This should be done under cron using ~/run_batch.sh
located in the home directory. It can be manually triggered using the following steps:
2) run the task with the following command ~/run_batch.sh
, with optional flags. Help on these can be found with ~/run_batch.sh -h
. Key flags are:
-p / --production
use production mode not test--flags=xyz
which passes the flags on to the rscript as -x -y -z (in addition to timeouts, etc)
- connect to the cronbox
- run the task with the following command
~/run_one <dataset name>
To get help on the available commands run~/run_one -h
. This should accept the same flags as running a complete set plus additional flags that normally come from the schedule definition:-c
specifies the name is of a collated derivative not a dataset-t
specifies the timeout of the stan threads (default = 7200 seconds)-w
specifies the maximum wallclock time of the task (default = 300 minutes)-p / --production
use production mode not test
- connect to the cronbox
- run the task with the following command
~/rerun.sh <type> <dataset name>
To get help on the available commands run~/rerun.sh -h
. This should accept the same flags as running a complete set plus additional flags that normally come from the schedule definition:- type - this should be either "s" for summary or "p" for publish
-c
specifies the name is of a collated derivative not a dataset (type republish only)-p / --production
use production mode not test
This should be run automatically by the <todo: script details here>. This script is set to sweep hourly.

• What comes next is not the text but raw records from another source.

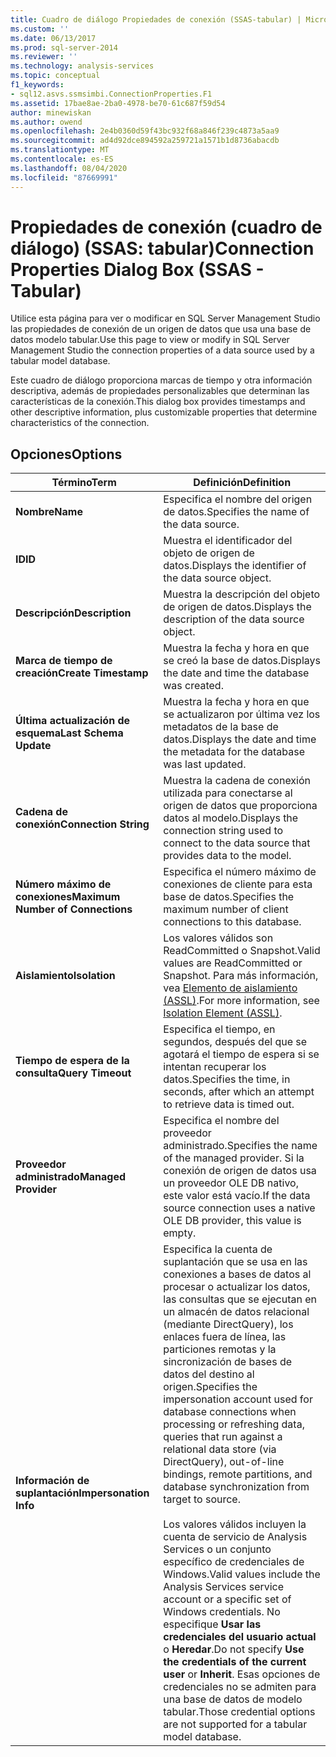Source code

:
 ```yaml
---
title: Cuadro de diálogo Propiedades de conexión (SSAS-tabular) | Microsoft Docs
ms.custom: ''
ms.date: 06/13/2017
ms.prod: sql-server-2014
ms.reviewer: ''
ms.technology: analysis-services
ms.topic: conceptual
f1_keywords:
- sql12.asvs.ssmsimbi.ConnectionProperties.F1
ms.assetid: 17bae8ae-2ba0-4978-be70-61c687f59d54
author: minewiskan
ms.author: owend
ms.openlocfilehash: 2e4b0360d59f43bc932f68a846f239c4873a5aa9
ms.sourcegitcommit: ad4d92dce894592a259721a1571b1d8736abacdb
ms.translationtype: MT
ms.contentlocale: es-ES
ms.lasthandoff: 08/04/2020
ms.locfileid: "87669991"
---
```

# <a name="connection-properties-dialog-box-ssas---tabular"></a><span data-ttu-id="d0f7f-102">Propiedades de conexión (cuadro de diálogo) (SSAS: tabular)</span><span class="sxs-lookup"><span data-stu-id="d0f7f-102">Connection Properties Dialog Box (SSAS - Tabular)</span></span>
  <span data-ttu-id="d0f7f-103">Utilice esta página para ver o modificar en SQL Server Management Studio las propiedades de conexión de un origen de datos que usa una base de datos modelo tabular.</span><span class="sxs-lookup"><span data-stu-id="d0f7f-103">Use this page to view or modify in SQL Server Management Studio the connection properties of a data source used by a tabular model database.</span></span>  
  
 <span data-ttu-id="d0f7f-104">Este cuadro de diálogo proporciona marcas de tiempo y otra información descriptiva, además de propiedades personalizables que determinan las características de la conexión.</span><span class="sxs-lookup"><span data-stu-id="d0f7f-104">This dialog box provides timestamps and other descriptive information, plus customizable properties that determine characteristics of the connection.</span></span>  
  
## <a name="options"></a><span data-ttu-id="d0f7f-105">Opciones</span><span class="sxs-lookup"><span data-stu-id="d0f7f-105">Options</span></span>  
  
|<span data-ttu-id="d0f7f-106">Término</span><span class="sxs-lookup"><span data-stu-id="d0f7f-106">Term</span></span>|<span data-ttu-id="d0f7f-107">Definición</span><span class="sxs-lookup"><span data-stu-id="d0f7f-107">Definition</span></span>|  
|----------|----------------|  
|<span data-ttu-id="d0f7f-108">**Nombre**</span><span class="sxs-lookup"><span data-stu-id="d0f7f-108">**Name**</span></span>|<span data-ttu-id="d0f7f-109">Especifica el nombre del origen de datos.</span><span class="sxs-lookup"><span data-stu-id="d0f7f-109">Specifies the name of the data source.</span></span>|  
|<span data-ttu-id="d0f7f-110">**ID**</span><span class="sxs-lookup"><span data-stu-id="d0f7f-110">**ID**</span></span>|<span data-ttu-id="d0f7f-111">Muestra el identificador del objeto de origen de datos.</span><span class="sxs-lookup"><span data-stu-id="d0f7f-111">Displays the identifier of the data source object.</span></span>|  
|<span data-ttu-id="d0f7f-112">**Descripción**</span><span class="sxs-lookup"><span data-stu-id="d0f7f-112">**Description**</span></span>|<span data-ttu-id="d0f7f-113">Muestra la descripción del objeto de origen de datos.</span><span class="sxs-lookup"><span data-stu-id="d0f7f-113">Displays the description of the data source object.</span></span>|  
|<span data-ttu-id="d0f7f-114">**Marca de tiempo de creación**</span><span class="sxs-lookup"><span data-stu-id="d0f7f-114">**Create Timestamp**</span></span>|<span data-ttu-id="d0f7f-115">Muestra la fecha y hora en que se creó la base de datos.</span><span class="sxs-lookup"><span data-stu-id="d0f7f-115">Displays the date and time the database was created.</span></span>|  
|<span data-ttu-id="d0f7f-116">**Última actualización de esquema**</span><span class="sxs-lookup"><span data-stu-id="d0f7f-116">**Last Schema Update**</span></span>|<span data-ttu-id="d0f7f-117">Muestra la fecha y hora en que se actualizaron por última vez los metadatos de la base de datos.</span><span class="sxs-lookup"><span data-stu-id="d0f7f-117">Displays the date and time the metadata for the database was last updated.</span></span>|  
|<span data-ttu-id="d0f7f-118">**Cadena de conexión**</span><span class="sxs-lookup"><span data-stu-id="d0f7f-118">**Connection String**</span></span>|<span data-ttu-id="d0f7f-119">Muestra la cadena de conexión utilizada para conectarse al origen de datos que proporciona datos al modelo.</span><span class="sxs-lookup"><span data-stu-id="d0f7f-119">Displays the connection string used to connect to the data source that provides data to the model.</span></span>|  
|<span data-ttu-id="d0f7f-120">**Número máximo de conexiones**</span><span class="sxs-lookup"><span data-stu-id="d0f7f-120">**Maximum Number of Connections**</span></span>|<span data-ttu-id="d0f7f-121">Especifica el número máximo de conexiones de cliente para esta base de datos.</span><span class="sxs-lookup"><span data-stu-id="d0f7f-121">Specifies the maximum number of client connections to this database.</span></span>|  
|<span data-ttu-id="d0f7f-122">**Aislamiento**</span><span class="sxs-lookup"><span data-stu-id="d0f7f-122">**Isolation**</span></span>|<span data-ttu-id="d0f7f-123">Los valores válidos son ReadCommitted o Snapshot.</span><span class="sxs-lookup"><span data-stu-id="d0f7f-123">Valid values are ReadCommitted or Snapshot.</span></span> <span data-ttu-id="d0f7f-124">Para más información, vea [Elemento de aislamiento &#40;ASSL&#41;](https://docs.microsoft.com/bi-reference/assl/properties/isolation-element-assl).</span><span class="sxs-lookup"><span data-stu-id="d0f7f-124">For more information, see [Isolation Element &#40;ASSL&#41;](https://docs.microsoft.com/bi-reference/assl/properties/isolation-element-assl).</span></span>|  
|<span data-ttu-id="d0f7f-125">**Tiempo de espera de la consulta**</span><span class="sxs-lookup"><span data-stu-id="d0f7f-125">**Query Timeout**</span></span>|<span data-ttu-id="d0f7f-126">Especifica el tiempo, en segundos, después del que se agotará el tiempo de espera si se intentan recuperar los datos.</span><span class="sxs-lookup"><span data-stu-id="d0f7f-126">Specifies the time, in seconds, after which an attempt to retrieve data is timed out.</span></span>|  
|<span data-ttu-id="d0f7f-127">**Proveedor administrado**</span><span class="sxs-lookup"><span data-stu-id="d0f7f-127">**Managed Provider**</span></span>|<span data-ttu-id="d0f7f-128">Especifica el nombre del proveedor administrado.</span><span class="sxs-lookup"><span data-stu-id="d0f7f-128">Specifies the name of the managed provider.</span></span> <span data-ttu-id="d0f7f-129">Si la conexión de origen de datos usa un proveedor OLE DB nativo, este valor está vacío.</span><span class="sxs-lookup"><span data-stu-id="d0f7f-129">If the data source connection uses a native OLE DB provider, this value is empty.</span></span>|  
|<span data-ttu-id="d0f7f-130">**Información de suplantación**</span><span class="sxs-lookup"><span data-stu-id="d0f7f-130">**Impersonation Info**</span></span>|<span data-ttu-id="d0f7f-131">Especifica la cuenta de suplantación que se usa en las conexiones a bases de datos al procesar o actualizar los datos, las consultas que se ejecutan en un almacén de datos relacional (mediante DirectQuery), los enlaces fuera de línea, las particiones remotas y la sincronización de bases de datos del destino al origen.</span><span class="sxs-lookup"><span data-stu-id="d0f7f-131">Specifies the impersonation account used for database connections when processing or refreshing data, queries that run against a relational data store (via DirectQuery), out-of-line bindings, remote partitions, and database synchronization from target to source.</span></span><br /><br /> <span data-ttu-id="d0f7f-132">Los valores válidos incluyen la cuenta de servicio de Analysis Services o un conjunto específico de credenciales de Windows.</span><span class="sxs-lookup"><span data-stu-id="d0f7f-132">Valid values include the Analysis Services service account or a specific set of Windows credentials.</span></span> <span data-ttu-id="d0f7f-133">No especifique **Usar las credenciales del usuario actual** o **Heredar**.</span><span class="sxs-lookup"><span data-stu-id="d0f7f-133">Do not specify **Use the credentials of the current user** or **Inherit**.</span></span> <span data-ttu-id="d0f7f-134">Esas opciones de credenciales no se admiten para una base de datos de modelo tabular.</span><span class="sxs-lookup"><span data-stu-id="d0f7f-134">Those credential options are not supported for a tabular model database.</span></span>|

The rscript configuration is copied from includes/config.R and includes/testconfig.R which provides the config.R file for production and test environments respectively The azure batch configuration is broken up amongst the contents of the env_config directory, with files that hopefully break down where things are specified. One area that is easy to confuse is pool includes the hardware that is being run whilst batch_vm specifies the os that is being run on that hardware.
This infrastructure already exists and shouldn't need altering or re-creating, but is here for completeness sake.
Depending on the context the entity we are talking about can be called an Application or a Service Principal. Microsoft's justification is "The application object is the global representation of your application for use across all tenants, and the service principal is the local representation for use in a specific tenant." I will just refer to it as an Application, but when you see Service Principal in the Azure portal, it's referring to the same thing
We need parts of our code to be able to send commands to azure. To do this we need to create an "Application". Applications can be created in Azure Active Directory / App registrations. From within the newly created Application go to "Certificates & secrets" and create a new client secret. We now need to give our Application permissions to be able to submit batch jobs. The user account used to grant permissions must be a "Member" account and not a "Guest" account. Go to Batch accounts and click on the appropriate Batch account. From within the subscription go Access control (IAM). From here you can give your Application the "contributor" role. This will allow the Application to send commands to that batch account.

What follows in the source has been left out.